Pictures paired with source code
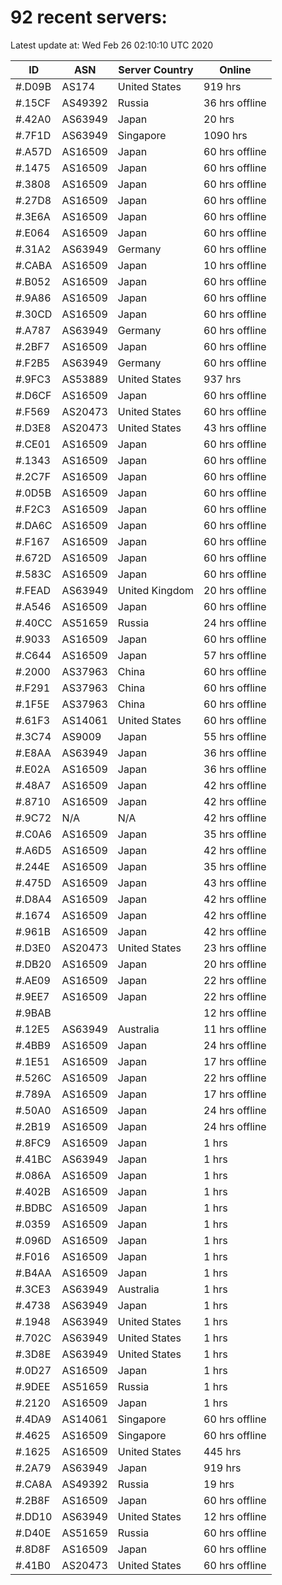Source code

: # 92 recent servers:

Latest update at: Wed Feb 26 02:10:10 UTC 2020

| ID | ASN | Server Country | Online |
| -- | --- | -------------- | ------ |
| #.D09B | AS174 | United States | 919 hrs |
| #.15CF | AS49392 | Russia | 36 hrs offline |
| #.42A0 | AS63949 | Japan | 20 hrs |
| #.7F1D | AS63949 | Singapore | 1090 hrs |
| #.A57D | AS16509 | Japan | 60 hrs offline |
| #.1475 | AS16509 | Japan | 60 hrs offline |
| #.3808 | AS16509 | Japan | 60 hrs offline |
| #.27D8 | AS16509 | Japan | 60 hrs offline |
| #.3E6A | AS16509 | Japan | 60 hrs offline |
| #.E064 | AS16509 | Japan | 60 hrs offline |
| #.31A2 | AS63949 | Germany | 60 hrs offline |
| #.CABA | AS16509 | Japan | 10 hrs offline |
| #.B052 | AS16509 | Japan | 60 hrs offline |
| #.9A86 | AS16509 | Japan | 60 hrs offline |
| #.30CD | AS16509 | Japan | 60 hrs offline |
| #.A787 | AS63949 | Germany | 60 hrs offline |
| #.2BF7 | AS16509 | Japan | 60 hrs offline |
| #.F2B5 | AS63949 | Germany | 60 hrs offline |
| #.9FC3 | AS53889 | United States | 937 hrs |
| #.D6CF | AS16509 | Japan | 60 hrs offline |
| #.F569 | AS20473 | United States | 60 hrs offline |
| #.D3E8 | AS20473 | United States | 43 hrs offline |
| #.CE01 | AS16509 | Japan | 60 hrs offline |
| #.1343 | AS16509 | Japan | 60 hrs offline |
| #.2C7F | AS16509 | Japan | 60 hrs offline |
| #.0D5B | AS16509 | Japan | 60 hrs offline |
| #.F2C3 | AS16509 | Japan | 60 hrs offline |
| #.DA6C | AS16509 | Japan | 60 hrs offline |
| #.F167 | AS16509 | Japan | 60 hrs offline |
| #.672D | AS16509 | Japan | 60 hrs offline |
| #.583C | AS16509 | Japan | 60 hrs offline |
| #.FEAD | AS63949 | United Kingdom | 20 hrs offline |
| #.A546 | AS16509 | Japan | 60 hrs offline |
| #.40CC | AS51659 | Russia | 24 hrs offline |
| #.9033 | AS16509 | Japan | 60 hrs offline |
| #.C644 | AS16509 | Japan | 57 hrs offline |
| #.2000 | AS37963 | China | 60 hrs offline |
| #.F291 | AS37963 | China | 60 hrs offline |
| #.1F5E | AS37963 | China | 60 hrs offline |
| #.61F3 | AS14061 | United States | 60 hrs offline |
| #.3C74 | AS9009 | Japan | 55 hrs offline |
| #.E8AA | AS63949 | Japan | 36 hrs offline |
| #.E02A | AS16509 | Japan | 36 hrs offline |
| #.48A7 | AS16509 | Japan | 42 hrs offline |
| #.8710 | AS16509 | Japan | 42 hrs offline |
| #.9C72 | N/A | N/A | 42 hrs offline |
| #.C0A6 | AS16509 | Japan | 35 hrs offline |
| #.A6D5 | AS16509 | Japan | 42 hrs offline |
| #.244E | AS16509 | Japan | 35 hrs offline |
| #.475D | AS16509 | Japan | 43 hrs offline |
| #.D8A4 | AS16509 | Japan | 42 hrs offline |
| #.1674 | AS16509 | Japan | 42 hrs offline |
| #.961B | AS16509 | Japan | 42 hrs offline |
| #.D3E0 | AS20473 | United States | 23 hrs offline |
| #.DB20 | AS16509 | Japan | 20 hrs offline |
| #.AE09 | AS16509 | Japan | 22 hrs offline |
| #.9EE7 | AS16509 | Japan | 22 hrs offline |
| #.9BAB |  |  | 12 hrs offline |
| #.12E5 | AS63949 | Australia | 11 hrs offline |
| #.4BB9 | AS16509 | Japan | 24 hrs offline |
| #.1E51 | AS16509 | Japan | 17 hrs offline |
| #.526C | AS16509 | Japan | 22 hrs offline |
| #.789A | AS16509 | Japan | 17 hrs offline |
| #.50A0 | AS16509 | Japan | 24 hrs offline |
| #.2B19 | AS16509 | Japan | 24 hrs offline |
| #.8FC9 | AS16509 | Japan | 1 hrs |
| #.41BC | AS63949 | Japan | 1 hrs |
| #.086A | AS16509 | Japan | 1 hrs |
| #.402B | AS16509 | Japan | 1 hrs |
| #.BDBC | AS16509 | Japan | 1 hrs |
| #.0359 | AS16509 | Japan | 1 hrs |
| #.096D | AS16509 | Japan | 1 hrs |
| #.F016 | AS16509 | Japan | 1 hrs |
| #.B4AA | AS16509 | Japan | 1 hrs |
| #.3CE3 | AS63949 | Australia | 1 hrs |
| #.4738 | AS63949 | Japan | 1 hrs |
| #.1948 | AS63949 | United States | 1 hrs |
| #.702C | AS63949 | United States | 1 hrs |
| #.3D8E | AS63949 | United States | 1 hrs |
| #.0D27 | AS16509 | Japan | 1 hrs |
| #.9DEE | AS51659 | Russia | 1 hrs |
| #.2120 | AS16509 | Japan | 1 hrs |
| #.4DA9 | AS14061 | Singapore | 60 hrs offline |
| #.4625 | AS16509 | Singapore | 60 hrs offline |
| #.1625 | AS16509 | United States | 445 hrs |
| #.2A79 | AS63949 | Japan | 919 hrs |
| #.CA8A | AS49392 | Russia | 19 hrs |
| #.2B8F | AS16509 | Japan | 60 hrs offline |
| #.DD10 | AS63949 | United States | 12 hrs offline |
| #.D40E | AS51659 | Russia | 60 hrs offline |
| #.8D8F | AS16509 | Japan | 60 hrs offline |
| #.41B0 | AS20473 | United States | 60 hrs offline |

**TASK**
Without the pictures, restate all the entries above exactly.

**EXERCISE RESULT**
Source code

: # 92 recent servers:

Latest update at: Wed Feb 26 02:10:10 UTC 2020

| ID | ASN | Server Country | Online |
| -- | --- | -------------- | ------ |
| #.D09B | AS174 | United States | 919 hrs |
| #.15CF | AS49392 | Russia | 36 hrs offline |
| #.42A0 | AS63949 | Japan | 20 hrs |
| #.7F1D | AS63949 | Singapore | 1090 hrs |
| #.A57D | AS16509 | Japan | 60 hrs offline |
| #.1475 | AS16509 | Japan | 60 hrs offline |
| #.3808 | AS16509 | Japan | 60 hrs offline |
| #.27D8 | AS16509 | Japan | 60 hrs offline |
| #.3E6A | AS16509 | Japan | 60 hrs offline |
| #.E064 | AS16509 | Japan | 60 hrs offline |
| #.31A2 | AS63949 | Germany | 60 hrs offline |
| #.CABA | AS16509 | Japan | 10 hrs offline |
| #.B052 | AS16509 | Japan | 60 hrs offline |
| #.9A86 | AS16509 | Japan | 60 hrs offline |
| #.30CD | AS16509 | Japan | 60 hrs offline |
| #.A787 | AS63949 | Germany | 60 hrs offline |
| #.2BF7 | AS16509 | Japan | 60 hrs offline |
| #.F2B5 | AS63949 | Germany | 60 hrs offline |
| #.9FC3 | AS53889 | United States | 937 hrs |
| #.D6CF | AS16509 | Japan | 60 hrs offline |
| #.F569 | AS20473 | United States | 60 hrs offline |
| #.D3E8 | AS20473 | United States | 43 hrs offline |
| #.CE01 | AS16509 | Japan | 60 hrs offline |
| #.1343 | AS16509 | Japan | 60 hrs offline |
| #.2C7F | AS16509 | Japan | 60 hrs offline |
| #.0D5B | AS16509 | Japan | 60 hrs offline |
| #.F2C3 | AS16509 | Japan | 60 hrs offline |
| #.DA6C | AS16509 | Japan | 60 hrs offline |
| #.F167 | AS16509 | Japan | 60 hrs offline |
| #.672D | AS16509 | Japan | 60 hrs offline |
| #.583C | AS16509 | Japan | 60 hrs offline |
| #.FEAD | AS63949 | United Kingdom | 20 hrs offline |
| #.A546 | AS16509 | Japan | 60 hrs offline |
| #.40CC | AS51659 | Russia | 24 hrs offline |
| #.9033 | AS16509 | Japan | 60 hrs offline |
| #.C644 | AS16509 | Japan | 57 hrs offline |
| #.2000 | AS37963 | China | 60 hrs offline |
| #.F291 | AS37963 | China | 60 hrs offline |
| #.1F5E | AS37963 | China | 60 hrs offline |
| #.61F3 | AS14061 | United States | 60 hrs offline |
| #.3C74 | AS9009 | Japan | 55 hrs offline |
| #.E8AA | AS63949 | Japan | 36 hrs offline |
| #.E02A | AS16509 | Japan | 36 hrs offline |
| #.48A7 | AS16509 | Japan | 42 hrs offline |
| #.8710 | AS16509 | Japan | 42 hrs offline |
| #.9C72 | N/A | N/A | 42 hrs offline |
| #.C0A6 | AS16509 | Japan | 35 hrs offline |
| #.A6D5 | AS16509 | Japan | 42 hrs offline |
| #.244E | AS16509 | Japan | 35 hrs offline |
| #.475D | AS16509 | Japan | 43 hrs offline |
| #.D8A4 | AS16509 | Japan | 42 hrs offline |
| #.1674 | AS16509 | Japan | 42 hrs offline |
| #.961B | AS16509 | Japan | 42 hrs offline |
| #.D3E0 | AS20473 | United States | 23 hrs offline |
| #.DB20 | AS16509 | Japan | 20 hrs offline |
| #.AE09 | AS16509 | Japan | 22 hrs offline |
| #.9EE7 | AS16509 | Japan | 22 hrs offline |
| #.9BAB |  |  | 12 hrs offline |
| #.12E5 | AS63949 | Australia | 11 hrs offline |
| #.4BB9 | AS16509 | Japan | 24 hrs offline |
| #.1E51 | AS16509 | Japan | 17 hrs offline |
| #.526C | AS16509 | Japan | 22 hrs offline |
| #.789A | AS16509 | Japan | 17 hrs offline |
| #.50A0 | AS16509 | Japan | 24 hrs offline |
| #.2B19 | AS16509 | Japan | 24 hrs offline |
| #.8FC9 | AS16509 | Japan | 1 hrs |
| #.41BC | AS63949 | Japan | 1 hrs |
| #.086A | AS16509 | Japan | 1 hrs |
| #.402B | AS16509 | Japan | 1 hrs |
| #.BDBC | AS16509 | Japan | 1 hrs |
| #.0359 | AS16509 | Japan | 1 hrs |
| #.096D | AS16509 | Japan | 1 hrs |
| #.F016 | AS16509 | Japan | 1 hrs |
| #.B4AA | AS16509 | Japan | 1 hrs |
| #.3CE3 | AS63949 | Australia | 1 hrs |
| #.4738 | AS63949 | Japan | 1 hrs |
| #.1948 | AS63949 | United States | 1 hrs |
| #.702C | AS63949 | United States | 1 hrs |
| #.3D8E | AS63949 | United States | 1 hrs |
| #.0D27 | AS16509 | Japan | 1 hrs |
| #.9DEE | AS51659 | Russia | 1 hrs |
| #.2120 | AS16509 | Japan | 1 hrs |
| #.4DA9 | AS14061 | Singapore | 60 hrs offline |
| #.4625 | AS16509 | Singapore | 60 hrs offline |
| #.1625 | AS16509 | United States | 445 hrs |
| #.2A79 | AS63949 | Japan | 919 hrs |
| #.CA8A | AS49392 | Russia | 19 hrs |
| #.2B8F | AS16509 | Japan | 60 hrs offline |
| #.DD10 | AS63949 | United States | 12 hrs offline |
| #.D40E | AS51659 | Russia | 60 hrs offline |
| #.8D8F | AS16509 | Japan | 60 hrs offline |
| #.41B0 | AS20473 | United States | 60 hrs offline |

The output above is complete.